Learn more about this year's finalists here!
The Siminovitch Prize, Canada's foremost theatre distinction, honours the groundbreaking theatre artists advancing the art form with influential work having a profound, transformative impact on the Canadian theatre landscape.
This year, the spotlight shines on four outstanding playwrights you might not know about - but should! Their peers have nominated and selected them as exceptional artists deserving of national recognition.
The finalists for the 2023 Siminovitch Prize are d’bi.young anitafrika (Brampton, ON), Mishka Lavigne (Gatineau, QC), Berni Stapleton (St. John’s, NL), and David Yee (Toronto, ON). The winner will be announced on December 4, 2023 at 7 pm ET. The Laureate receives $75,000 and selects an emerging artist Protégé to receive $25,000.
“The shortlisted artists struck us as simultaneously profoundly attentive to language and very conscious of the special possibilities theatrical performance affords. Each has developed a unique voice and practice and is tirelessly pursuing individual aesthetic questions and concerns. The shortlisted artists are recognized and celebrated leaders in their community, making outstanding, exciting work that challenges and delights audiences.” - Guillermo Verdecchia, 2023 Siminovitch Prize Jury Chair.
Playwright-Performer, activist, and theatre scholar, d’bi.young anitafrika is celebrated for their powerful plays and transformative theatre practice. Their work demonstrates an unwavering commitment to Black queer feminist theatrical forms while exploring the dynamism and complexity of the Afro-Caribbean-Canadian diasporic experience. Additionally, their teaching, activism, mentorship and example have built a foundation for numerous Black, Indigenous and Global Majority artists to creatively explore decolonial practice through the Anitafrika Method.
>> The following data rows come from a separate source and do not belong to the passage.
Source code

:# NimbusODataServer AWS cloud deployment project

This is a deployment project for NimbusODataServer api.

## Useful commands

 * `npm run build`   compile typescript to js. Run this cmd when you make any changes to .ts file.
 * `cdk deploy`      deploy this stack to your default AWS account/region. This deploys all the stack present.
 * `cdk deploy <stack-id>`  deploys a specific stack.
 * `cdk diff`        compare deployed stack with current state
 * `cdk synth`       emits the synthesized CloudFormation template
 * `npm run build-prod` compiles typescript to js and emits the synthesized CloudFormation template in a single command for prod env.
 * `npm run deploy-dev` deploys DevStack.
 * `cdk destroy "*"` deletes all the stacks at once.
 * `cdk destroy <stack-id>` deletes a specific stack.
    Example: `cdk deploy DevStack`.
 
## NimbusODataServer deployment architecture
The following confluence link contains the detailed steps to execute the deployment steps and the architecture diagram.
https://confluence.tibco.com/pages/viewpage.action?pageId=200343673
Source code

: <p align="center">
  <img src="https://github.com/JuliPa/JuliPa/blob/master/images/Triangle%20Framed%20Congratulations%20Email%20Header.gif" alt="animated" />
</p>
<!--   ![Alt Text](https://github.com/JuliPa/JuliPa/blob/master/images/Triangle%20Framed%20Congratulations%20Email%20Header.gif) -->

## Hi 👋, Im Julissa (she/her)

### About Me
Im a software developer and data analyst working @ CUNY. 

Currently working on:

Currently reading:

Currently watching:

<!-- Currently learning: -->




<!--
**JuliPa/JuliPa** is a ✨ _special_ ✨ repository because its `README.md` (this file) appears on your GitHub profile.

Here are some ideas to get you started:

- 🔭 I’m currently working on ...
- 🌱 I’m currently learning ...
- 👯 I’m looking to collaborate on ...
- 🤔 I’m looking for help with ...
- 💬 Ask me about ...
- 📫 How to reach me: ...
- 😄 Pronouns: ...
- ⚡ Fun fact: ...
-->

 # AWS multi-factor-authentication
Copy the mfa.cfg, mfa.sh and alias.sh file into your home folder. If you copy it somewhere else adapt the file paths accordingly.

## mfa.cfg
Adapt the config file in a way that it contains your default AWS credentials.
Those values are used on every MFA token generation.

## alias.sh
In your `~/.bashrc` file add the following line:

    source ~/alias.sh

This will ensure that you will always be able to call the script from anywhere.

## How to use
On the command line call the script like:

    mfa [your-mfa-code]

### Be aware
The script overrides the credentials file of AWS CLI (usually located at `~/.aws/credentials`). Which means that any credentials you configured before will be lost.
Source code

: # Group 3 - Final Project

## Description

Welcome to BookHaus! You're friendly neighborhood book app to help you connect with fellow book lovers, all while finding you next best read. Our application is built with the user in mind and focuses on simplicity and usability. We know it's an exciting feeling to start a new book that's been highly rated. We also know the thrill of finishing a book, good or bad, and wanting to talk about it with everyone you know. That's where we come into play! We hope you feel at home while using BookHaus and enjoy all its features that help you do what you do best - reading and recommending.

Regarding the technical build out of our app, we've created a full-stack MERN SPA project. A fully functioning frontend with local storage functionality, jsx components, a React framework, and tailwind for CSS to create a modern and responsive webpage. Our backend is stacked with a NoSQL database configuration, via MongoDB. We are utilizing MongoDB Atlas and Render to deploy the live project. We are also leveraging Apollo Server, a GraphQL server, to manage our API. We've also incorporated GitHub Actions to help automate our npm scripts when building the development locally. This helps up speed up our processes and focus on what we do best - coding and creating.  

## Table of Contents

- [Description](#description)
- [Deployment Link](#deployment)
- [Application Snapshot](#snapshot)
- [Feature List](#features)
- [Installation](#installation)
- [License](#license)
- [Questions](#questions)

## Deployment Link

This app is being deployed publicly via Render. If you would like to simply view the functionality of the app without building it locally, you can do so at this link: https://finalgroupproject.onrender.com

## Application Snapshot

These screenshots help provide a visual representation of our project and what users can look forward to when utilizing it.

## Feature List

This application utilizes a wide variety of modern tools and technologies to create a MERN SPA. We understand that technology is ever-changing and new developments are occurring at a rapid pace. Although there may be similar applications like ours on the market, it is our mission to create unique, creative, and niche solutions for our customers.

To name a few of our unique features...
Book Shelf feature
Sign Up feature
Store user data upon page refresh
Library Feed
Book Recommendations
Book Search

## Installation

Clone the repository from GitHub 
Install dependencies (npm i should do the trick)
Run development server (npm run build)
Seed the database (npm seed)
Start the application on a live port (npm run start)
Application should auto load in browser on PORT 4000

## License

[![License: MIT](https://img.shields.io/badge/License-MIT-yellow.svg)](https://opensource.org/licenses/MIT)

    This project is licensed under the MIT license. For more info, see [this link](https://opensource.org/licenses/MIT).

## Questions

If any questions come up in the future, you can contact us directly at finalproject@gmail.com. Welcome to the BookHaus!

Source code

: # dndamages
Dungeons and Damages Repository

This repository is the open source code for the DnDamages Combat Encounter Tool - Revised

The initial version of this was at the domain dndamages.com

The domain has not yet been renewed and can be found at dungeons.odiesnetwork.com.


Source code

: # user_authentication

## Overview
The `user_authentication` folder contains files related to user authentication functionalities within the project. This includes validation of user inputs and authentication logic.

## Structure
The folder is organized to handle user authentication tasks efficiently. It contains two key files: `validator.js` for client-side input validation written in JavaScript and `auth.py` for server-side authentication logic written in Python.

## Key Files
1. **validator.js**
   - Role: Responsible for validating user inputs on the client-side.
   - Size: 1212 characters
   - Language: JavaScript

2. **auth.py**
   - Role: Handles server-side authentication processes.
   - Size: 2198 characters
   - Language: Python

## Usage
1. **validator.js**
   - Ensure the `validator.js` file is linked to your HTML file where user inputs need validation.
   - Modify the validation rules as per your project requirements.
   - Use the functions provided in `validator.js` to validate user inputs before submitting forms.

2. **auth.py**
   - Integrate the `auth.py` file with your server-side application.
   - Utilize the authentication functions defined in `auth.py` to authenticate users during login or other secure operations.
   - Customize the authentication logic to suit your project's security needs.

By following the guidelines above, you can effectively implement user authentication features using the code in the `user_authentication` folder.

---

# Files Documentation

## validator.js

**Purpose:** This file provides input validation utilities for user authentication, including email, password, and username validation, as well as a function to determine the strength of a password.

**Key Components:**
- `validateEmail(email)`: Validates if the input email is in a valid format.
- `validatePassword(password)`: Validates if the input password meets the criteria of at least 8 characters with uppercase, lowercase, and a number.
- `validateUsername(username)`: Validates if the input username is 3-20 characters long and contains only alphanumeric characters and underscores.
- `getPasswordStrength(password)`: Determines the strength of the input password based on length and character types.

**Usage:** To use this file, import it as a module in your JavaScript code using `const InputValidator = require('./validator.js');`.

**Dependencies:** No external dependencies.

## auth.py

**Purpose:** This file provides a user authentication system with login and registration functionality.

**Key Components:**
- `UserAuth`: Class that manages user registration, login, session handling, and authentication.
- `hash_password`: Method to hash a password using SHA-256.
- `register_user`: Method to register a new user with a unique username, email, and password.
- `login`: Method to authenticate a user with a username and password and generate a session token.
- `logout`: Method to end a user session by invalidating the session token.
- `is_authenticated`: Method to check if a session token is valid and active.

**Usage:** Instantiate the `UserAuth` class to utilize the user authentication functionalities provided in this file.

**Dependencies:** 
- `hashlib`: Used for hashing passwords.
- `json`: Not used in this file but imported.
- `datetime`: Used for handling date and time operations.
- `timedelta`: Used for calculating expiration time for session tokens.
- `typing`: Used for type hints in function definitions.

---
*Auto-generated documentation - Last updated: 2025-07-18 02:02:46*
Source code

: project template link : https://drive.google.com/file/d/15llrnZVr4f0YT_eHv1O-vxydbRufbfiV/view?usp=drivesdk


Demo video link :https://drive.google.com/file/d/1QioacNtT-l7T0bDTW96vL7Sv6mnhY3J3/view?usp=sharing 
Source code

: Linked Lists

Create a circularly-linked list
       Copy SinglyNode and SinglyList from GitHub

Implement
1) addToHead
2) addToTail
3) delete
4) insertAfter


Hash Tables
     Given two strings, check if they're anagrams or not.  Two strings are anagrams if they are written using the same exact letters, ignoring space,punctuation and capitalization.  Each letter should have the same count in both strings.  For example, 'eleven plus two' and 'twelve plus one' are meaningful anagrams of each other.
One of the most influential, respected, and distinctive voices in the Canadian theatre community, d’bi.young’s work continues to inspire and create change here and internationally.
“Each piece I write is an act of resistance, an act of love, a counter-narrative that aims to disrupt oppressive systems; carving out safe, healing spaces, while affirming our identities." - d’bi.young anitafrika
Unique in Canadian theatre, Mishka Lavigne is a Francophone playwright, working primarily in French Canada, who writes in both official languages. A two-time Governor General Award-winner with a substantial body of work, she bridges English and French through her plays, her leadership, and her translations, which have brought Francophone audiences the work of Karen Hines, Lorraine Hansbury, Lorena Gale, Reneltta Arluk, and Dominique Morriseau, among others. Shifting between realms that may be difficult, sad, or overwhelming, Mishka’s plays are linguistically thrilling, complex portraits of people searching, and reaching for the light.
“Je m’intéresse à l’humanité de mes personnages, à leurs émotions, leurs pensées, leurs solitudes et leurs détresses. Je choisis de passer par l’intimité et l’intériorité des personnages pour les faire parler de choses plus grandes qu’eux. Je veux que les humains dans la salle puissent reconnaître ce qui est humain sur scène parce que c’est en ayant accès à cette humanité que le public vit une transformation.” - Mishka Lavigne
Atlantic Canada is rich with artists and storytellers – Berni Stapleton represents and inspires the best of them. Throughout her career, she has audaciously experimented across forms, including musicals, solo performances, historical drama, and poetic collage, deeply engaging her audiences with powerful texts that are emotionally riveting, funny, challenging, and accessible. Her impact on her community and the next generation of artists is significant. The jury noted her bold and unyielding commitment to capturing the stories of women and girls from Newfoundland-Labrador and making a place for them and gender non-conformists in the canon.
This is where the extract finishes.